Zina was close to her mother and namesake. She would have been nearby as the elder woman administered medical care, served in the first Relief Society presidency in Utah, helped establish Deseret hospital and acted as its vice president, organized a nursing school, and worked as an activist in the women’s suffrage movement. Zina’s accomplishments, especially as a women’s rights activist, allude to the influence of the mother’s education and pursuits on the girl’s life.

When I do become a mother, I hope that my children will see the value of an education and personal goals – especially any daughters – as they watch me learn, accomplish goals and build something for their future. I hope that my encouragement, loving words and a frequently uttered prayer for them will help buoy them throughout their education and careers. But mostly, I hope my kids see in my life what one person can do and build something good of their own, then do it for themselves.

 

1 Brigham Young University, “Education in Zion: Zina Young Williams Card.” Accessed January 22, 2014. http://educationinzion.byu.edu/highlight/zina-young-williams-card/.

2 Godfrey, Donald G. Arizona State University, Walter Cronkite School of Journalism and Telecommunication, “Zina Young Williams Card “No Ordinary Frontier Woman”.” Last modified July 1995. Accessed January 22, 2014. http://www.public.asu.edu/~chrisdon/research/cardzina.html.

3 The Church of Jesus Christ of Latter-day Saints, “Aunt Zina: The Life of Zina Young Williams Card.” Last modified May 25, 2012. Accessed January 22, 2014. http://history.lds.org/article/zina-young-card-biography?lang=eng.

4 The Church of Jesus Christ of Latter-day Saints, “Brigham Young: Significant Events.” Last modified 2004. Accessed January 22, 2014. http://www.lds.org/churchhistory/presidents/controllers/potcController.jsp?leader=2&topic=events.

5 Ison, Yvette D. Utah Division of State History, “The Beginnings of the University of Utah.” Last modified January 1995. Accessed January 22, 2014. http://historytogo.utah.gov/utah_chapters/pioneers_and_cowboys/thebeginningsoftheuniversityofutah.html.

6 Woodward, Mary Firmage. “Zina D. H. Young.”Encyclopedia of Mormonism. (1992): 1611-13. http://contentdm.lib.byu.edu/cdm/compoundobject/collection/EoM/id/4391/show/4364 (accessed January 22, 2014).

5 Comments on “Zina Young Card: Creating a Tradition of Education

  1. What a beautiful post! Parents and other adults in a child’s life can be incredibly powerful influences, for better or worse. I’m grateful for parents and others who shared their love of the gospel and of learning with me. Thanks for giving me something to reflect on this morning!

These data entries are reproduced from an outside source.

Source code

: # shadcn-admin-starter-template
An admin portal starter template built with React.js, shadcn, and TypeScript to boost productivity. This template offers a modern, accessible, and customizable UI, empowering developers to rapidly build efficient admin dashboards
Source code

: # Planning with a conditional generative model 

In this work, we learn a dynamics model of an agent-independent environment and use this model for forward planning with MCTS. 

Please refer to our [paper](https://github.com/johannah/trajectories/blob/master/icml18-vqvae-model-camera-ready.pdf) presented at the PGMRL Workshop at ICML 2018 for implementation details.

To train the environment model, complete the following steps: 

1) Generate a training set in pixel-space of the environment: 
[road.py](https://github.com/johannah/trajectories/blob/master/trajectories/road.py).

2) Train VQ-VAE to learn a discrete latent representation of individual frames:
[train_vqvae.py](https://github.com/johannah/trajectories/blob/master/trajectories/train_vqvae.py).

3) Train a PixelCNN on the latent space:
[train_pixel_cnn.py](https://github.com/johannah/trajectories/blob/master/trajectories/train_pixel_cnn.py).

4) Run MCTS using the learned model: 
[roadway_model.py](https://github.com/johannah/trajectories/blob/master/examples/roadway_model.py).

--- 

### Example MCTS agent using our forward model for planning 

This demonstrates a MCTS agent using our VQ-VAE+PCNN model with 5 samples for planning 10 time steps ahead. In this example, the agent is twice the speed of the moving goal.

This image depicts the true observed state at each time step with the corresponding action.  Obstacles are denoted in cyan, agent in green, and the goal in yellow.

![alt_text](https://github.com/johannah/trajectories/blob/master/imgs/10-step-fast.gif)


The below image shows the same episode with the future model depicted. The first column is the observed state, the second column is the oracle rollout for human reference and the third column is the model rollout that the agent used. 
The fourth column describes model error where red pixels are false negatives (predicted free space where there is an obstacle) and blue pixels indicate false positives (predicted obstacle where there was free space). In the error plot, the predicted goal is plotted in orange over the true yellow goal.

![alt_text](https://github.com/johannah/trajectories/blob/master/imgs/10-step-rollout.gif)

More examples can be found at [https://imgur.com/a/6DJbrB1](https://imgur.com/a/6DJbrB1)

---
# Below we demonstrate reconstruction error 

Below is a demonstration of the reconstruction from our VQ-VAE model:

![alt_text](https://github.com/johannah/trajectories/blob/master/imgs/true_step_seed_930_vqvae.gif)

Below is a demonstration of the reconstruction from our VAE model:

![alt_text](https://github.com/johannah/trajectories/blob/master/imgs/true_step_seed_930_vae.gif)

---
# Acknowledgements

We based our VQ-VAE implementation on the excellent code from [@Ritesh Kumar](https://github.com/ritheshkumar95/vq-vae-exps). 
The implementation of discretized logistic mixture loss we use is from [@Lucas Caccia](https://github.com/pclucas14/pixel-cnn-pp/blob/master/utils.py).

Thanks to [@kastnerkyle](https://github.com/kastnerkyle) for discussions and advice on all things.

  2. Amen to all of that. What’s important to us will be important to our children. And it was extra lovely to hear about Brigham Young and his offspring.

    • So glad you enjoyed it, Caroline!

      I am always happy to hear about stories of fathers like this.

  3. Thanks for your nice words, Dianne! I feel lucky my parents shared their love of learning with me, too.

  4. This is such a great post, thank you so much for all the research that went into this! I really appreciate the stories and nuggets about Brigham Young and his two Zinas.